▶ **EXERCISE OBJECTIVE**: Look through the data below for the string "notes", and copy every line where it turns up.
────────────────────
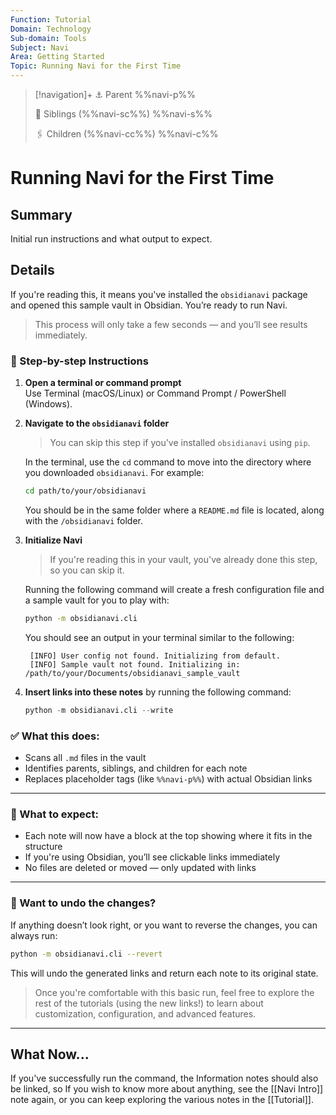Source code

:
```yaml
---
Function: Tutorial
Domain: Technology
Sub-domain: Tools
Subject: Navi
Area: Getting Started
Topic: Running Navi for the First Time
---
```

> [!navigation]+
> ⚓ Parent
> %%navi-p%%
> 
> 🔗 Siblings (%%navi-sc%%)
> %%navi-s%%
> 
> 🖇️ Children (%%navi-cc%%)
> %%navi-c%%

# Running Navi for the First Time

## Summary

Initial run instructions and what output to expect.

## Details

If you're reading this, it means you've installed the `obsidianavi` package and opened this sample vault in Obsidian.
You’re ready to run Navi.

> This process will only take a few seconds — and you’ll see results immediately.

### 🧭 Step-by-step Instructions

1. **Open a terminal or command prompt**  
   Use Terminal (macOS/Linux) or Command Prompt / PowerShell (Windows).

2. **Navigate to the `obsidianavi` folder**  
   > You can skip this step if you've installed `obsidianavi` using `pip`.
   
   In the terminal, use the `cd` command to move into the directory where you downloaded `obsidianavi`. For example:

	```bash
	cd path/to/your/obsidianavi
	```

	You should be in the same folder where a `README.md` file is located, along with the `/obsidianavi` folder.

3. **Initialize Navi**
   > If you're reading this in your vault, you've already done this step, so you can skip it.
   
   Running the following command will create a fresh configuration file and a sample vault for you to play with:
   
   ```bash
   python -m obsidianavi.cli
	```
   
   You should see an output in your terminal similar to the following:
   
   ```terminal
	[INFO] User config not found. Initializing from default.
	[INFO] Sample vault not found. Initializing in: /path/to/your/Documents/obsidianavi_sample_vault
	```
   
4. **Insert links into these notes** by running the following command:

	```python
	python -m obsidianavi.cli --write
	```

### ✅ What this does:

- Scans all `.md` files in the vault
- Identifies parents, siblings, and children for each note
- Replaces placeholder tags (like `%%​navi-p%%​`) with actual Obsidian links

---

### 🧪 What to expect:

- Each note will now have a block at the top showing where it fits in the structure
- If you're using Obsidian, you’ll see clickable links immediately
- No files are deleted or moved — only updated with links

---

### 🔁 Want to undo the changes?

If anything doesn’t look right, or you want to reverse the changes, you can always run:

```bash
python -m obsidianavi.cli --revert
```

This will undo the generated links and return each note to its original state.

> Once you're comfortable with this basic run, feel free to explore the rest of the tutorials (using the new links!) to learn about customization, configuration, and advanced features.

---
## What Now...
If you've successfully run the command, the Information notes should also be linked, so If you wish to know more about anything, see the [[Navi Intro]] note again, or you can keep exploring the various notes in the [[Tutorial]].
────────────────────
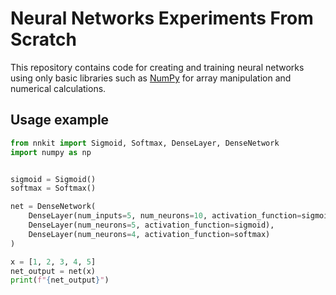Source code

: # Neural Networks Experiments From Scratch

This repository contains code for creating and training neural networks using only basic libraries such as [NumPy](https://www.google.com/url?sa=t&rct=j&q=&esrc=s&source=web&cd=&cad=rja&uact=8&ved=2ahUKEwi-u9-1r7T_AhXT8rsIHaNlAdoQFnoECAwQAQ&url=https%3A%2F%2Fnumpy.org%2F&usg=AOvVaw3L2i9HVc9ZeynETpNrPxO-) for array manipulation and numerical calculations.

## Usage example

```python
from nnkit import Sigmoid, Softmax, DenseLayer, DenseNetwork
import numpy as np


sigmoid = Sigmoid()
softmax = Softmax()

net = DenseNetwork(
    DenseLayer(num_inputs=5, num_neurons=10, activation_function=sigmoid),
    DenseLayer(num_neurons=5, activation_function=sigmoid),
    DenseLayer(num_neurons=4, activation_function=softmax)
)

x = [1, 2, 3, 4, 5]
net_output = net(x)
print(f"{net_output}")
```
────────────────────
▶ **OUTPUT OF THE EXERCISE**:
4. **Insert links into these notes** by running the following command:
If you've successfully run the command, the Information notes should also be linked, so If you wish to know more about anything, see the [[Navi Intro]] note again, or you can keep exploring the various notes in the [[Tutorial]].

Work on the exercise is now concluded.